▶ GIVEN DATA:
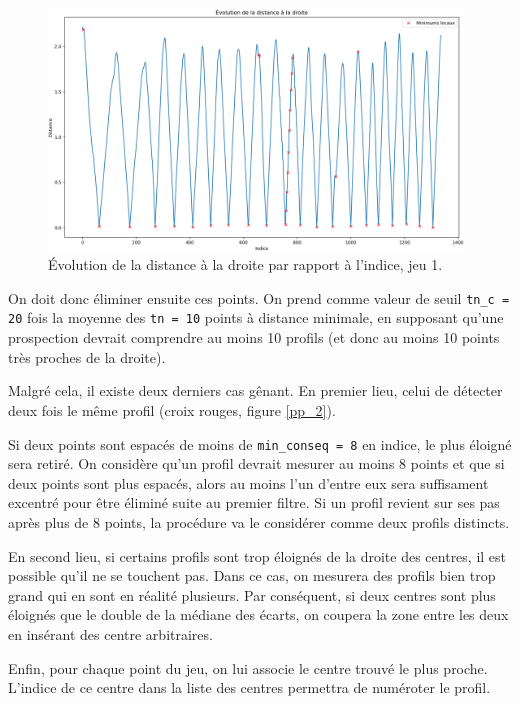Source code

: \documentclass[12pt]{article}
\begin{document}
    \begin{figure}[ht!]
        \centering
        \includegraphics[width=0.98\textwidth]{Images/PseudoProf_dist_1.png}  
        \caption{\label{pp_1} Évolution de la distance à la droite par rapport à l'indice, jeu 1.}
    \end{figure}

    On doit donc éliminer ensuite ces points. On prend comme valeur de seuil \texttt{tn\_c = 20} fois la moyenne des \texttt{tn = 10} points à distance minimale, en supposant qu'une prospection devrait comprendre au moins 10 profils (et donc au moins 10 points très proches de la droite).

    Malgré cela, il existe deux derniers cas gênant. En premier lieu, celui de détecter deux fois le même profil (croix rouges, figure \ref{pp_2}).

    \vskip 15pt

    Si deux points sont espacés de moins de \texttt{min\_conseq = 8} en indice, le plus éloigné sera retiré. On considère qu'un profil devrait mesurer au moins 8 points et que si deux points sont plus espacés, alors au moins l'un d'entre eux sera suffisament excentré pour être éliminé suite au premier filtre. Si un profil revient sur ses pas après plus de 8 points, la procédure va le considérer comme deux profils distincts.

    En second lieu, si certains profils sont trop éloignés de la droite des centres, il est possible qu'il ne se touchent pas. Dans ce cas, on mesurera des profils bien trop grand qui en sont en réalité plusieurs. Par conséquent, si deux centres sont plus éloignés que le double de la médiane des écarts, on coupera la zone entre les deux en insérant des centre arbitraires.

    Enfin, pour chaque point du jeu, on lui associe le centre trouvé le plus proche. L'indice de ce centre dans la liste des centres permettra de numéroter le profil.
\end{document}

▶ WHAT IS REQUIRED: Each entry above should be written out verbatim, minus its pictures.

▶ RESPONSE TO THE EXERCISE:
Source code

: \documentclass[12pt]{article}
\begin{document}
    \begin{figure}[ht!]
        \centering
        \includegraphics[width=0.98\textwidth]{Images/PseudoProf_dist_1.png}  
        \caption{\label{pp_1} Évolution de la distance à la droite par rapport à l'indice, jeu 1.}
    \end{figure}

    On doit donc éliminer ensuite ces points. On prend comme valeur de seuil \texttt{tn\_c = 20} fois la moyenne des \texttt{tn = 10} points à distance minimale, en supposant qu'une prospection devrait comprendre au moins 10 profils (et donc au moins 10 points très proches de la droite).

    Malgré cela, il existe deux derniers cas gênant. En premier lieu, celui de détecter deux fois le même profil (croix rouges, figure \ref{pp_2}).

    \vskip 15pt

    Si deux points sont espacés de moins de \texttt{min\_conseq = 8} en indice, le plus éloigné sera retiré. On considère qu'un profil devrait mesurer au moins 8 points et que si deux points sont plus espacés, alors au moins l'un d'entre eux sera suffisament excentré pour être éliminé suite au premier filtre. Si un profil revient sur ses pas après plus de 8 points, la procédure va le considérer comme deux profils distincts.

    En second lieu, si certains profils sont trop éloignés de la droite des centres, il est possible qu'il ne se touchent pas. Dans ce cas, on mesurera des profils bien trop grand qui en sont en réalité plusieurs. Par conséquent, si deux centres sont plus éloignés que le double de la médiane des écarts, on coupera la zone entre les deux en insérant des centre arbitraires.

    Enfin, pour chaque point du jeu, on lui associe le centre trouvé le plus proche. L'indice de ce centre dans la liste des centres permettra de numéroter le profil.
\end{document}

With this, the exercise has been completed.